[Records from a collection]
________________________

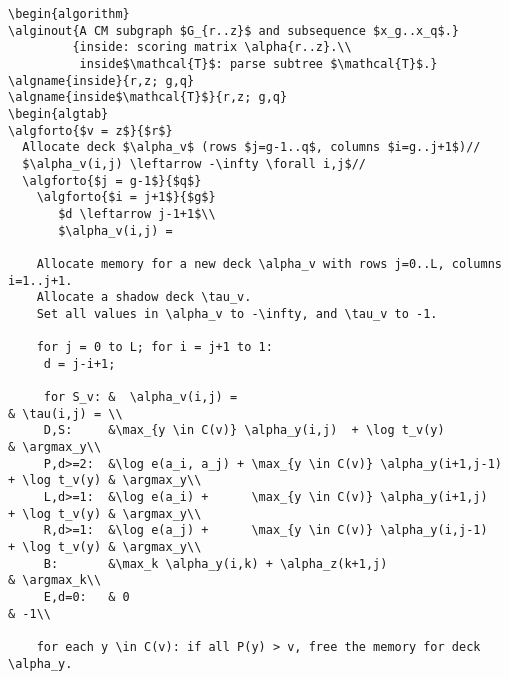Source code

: \documentclass[11pt]{article}
\def\argmax{\mathop{\mathrm{argmax}}\limits}
\begin{document}
\begin{verbatim}
\begin{algorithm}
\alginout{A CM subgraph $G_{r..z}$ and subsequence $x_g..x_q$.}
         {inside: scoring matrix \alpha{r..z}.\\
          inside$\mathcal{T}$: parse subtree $\mathcal{T}$.}
\algname{inside}{r,z; g,q} 
\algname{inside$\mathcal{T}$}{r,z; g,q} 
\begin{algtab}
\algforto{$v = z$}{$r$}
  Allocate deck $\alpha_v$ (rows $j=g-1..q$, columns $i=g..j+1$)//
  $\alpha_v(i,j) \leftarrow -\infty \forall i,j$//
  \algforto{$j = g-1$}{$q$} 
    \algforto{$i = j+1$}{$g$}
       $d \leftarrow j-1+1$\\
       $\alpha_v(i,j) = 	

    Allocate memory for a new deck \alpha_v with rows j=0..L, columns i=1..j+1.
    Allocate a shadow deck \tau_v.
    Set all values in \alpha_v to -\infty, and \tau_v to -1.

    for j = 0 to L; for i = j+1 to 1:
     d = j-i+1;
     
     for S_v: &  \alpha_v(i,j) =                                                    & \tau(i,j) = \\
     D,S:     &\max_{y \in C(v)} \alpha_y(i,j)  + \log t_v(y)	                    & \argmax_y\\
     P,d>=2:  &\log e(a_i, a_j) + \max_{y \in C(v)} \alpha_y(i+1,j-1) + \log t_v(y) & \argmax_y\\
     L,d>=1:  &\log e(a_i) +      \max_{y \in C(v)} \alpha_y(i+1,j)   + \log t_v(y) & \argmax_y\\
     R,d>=1:  &\log e(a_j) +      \max_{y \in C(v)} \alpha_y(i,j-1)   + \log t_v(y) & \argmax_y\\
     B:       &\max_k \alpha_y(i,k) + \alpha_z(k+1,j)                               & \argmax_k\\
     E,d=0:   & 0                                                                   & -1\\

    for each y \in C(v): if all P(y) > v, free the memory for deck \alpha_y.
\end{verbatim}
\end{document}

________________________

• WORK TO COMPLETE:
With the line containing "for j = 0 to" as the first and the final line of the records as the last, copy that span exactly and nothing more.

• WRITTEN ANSWER:
    for j = 0 to L; for i = j+1 to 1:
     d = j-i+1;
     
     for S_v: &  \alpha_v(i,j) =                                                    & \tau(i,j) = \\
     D,S:     &\max_{y \in C(v)} \alpha_y(i,j)  + \log t_v(y)	                    & \argmax_y\\
     P,d>=2:  &\log e(a_i, a_j) + \max_{y \in C(v)} \alpha_y(i+1,j-1) + \log t_v(y) & \argmax_y\\
     L,d>=1:  &\log e(a_i) +      \max_{y \in C(v)} \alpha_y(i+1,j)   + \log t_v(y) & \argmax_y\\
     R,d>=1:  &\log e(a_j) +      \max_{y \in C(v)} \alpha_y(i,j-1)   + \log t_v(y) & \argmax_y\\
     B:       &\max_k \alpha_y(i,k) + \alpha_z(k+1,j)                               & \argmax_k\\
     E,d=0:   & 0                                                                   & -1\\

    for each y \in C(v): if all P(y) > v, free the memory for deck \alpha_y.
\end{verbatim}
\end{document}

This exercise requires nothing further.